The U.S. Patent Office granted Apple a number of patents just before the expected launch of its tablet Wednesday morning, and surprise! One of them concerns an Apple tablet.
However, the patent in question, “Proximity Detector in Handheld Device“, doesn’t cover the tablet itself, but a means of data entry within it.
In short, the patent defines what a tablet or other portable device would have to do to detect an object approaching it, determine what that object was, and then provide an appropriate response.
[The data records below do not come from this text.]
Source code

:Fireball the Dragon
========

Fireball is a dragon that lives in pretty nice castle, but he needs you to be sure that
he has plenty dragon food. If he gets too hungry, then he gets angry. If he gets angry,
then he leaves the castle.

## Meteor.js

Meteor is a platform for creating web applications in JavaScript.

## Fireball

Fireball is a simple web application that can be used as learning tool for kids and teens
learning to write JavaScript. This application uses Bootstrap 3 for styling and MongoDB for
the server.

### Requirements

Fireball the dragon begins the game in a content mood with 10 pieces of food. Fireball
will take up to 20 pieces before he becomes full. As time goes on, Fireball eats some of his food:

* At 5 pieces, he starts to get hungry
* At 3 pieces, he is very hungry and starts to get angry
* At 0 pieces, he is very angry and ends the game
The patent describes how a tablet could detect a finger or other stylus before it actually touches the surface of the tablet or touchscreen, and then deliver the appropriate response:
“The processor instructs the display device to display one or more
GUI
elements in response to detected object, and perform actions associated
with the GUI
element when an input is made at the GUI element via the input means,”
in the words of the patent.
The tablet could perform detection
based on “capacitive, electric field, inductive, hall effect, reed, eddy
current, magneto resistive, optical shadow, optical visual light,
optical IR, optical color recognition, ultrasonic, acoustic emission,
radar, sonar, conductive or resistive” according to Patently
Apple, who is credited with discovering the newly-granted patent.
Apple was also granted patents concerning the management of wireless
channel bandwidth, with applications in video conferencing; color
management, so that colors are accurately represented across a range of
devices; an image-rotation patent, that orients the image to the same
orientation as to when the image was originally captured; and two other
patents, covering switching IC ports to card slots, and timeline-based
manipulation of audio and video tracks.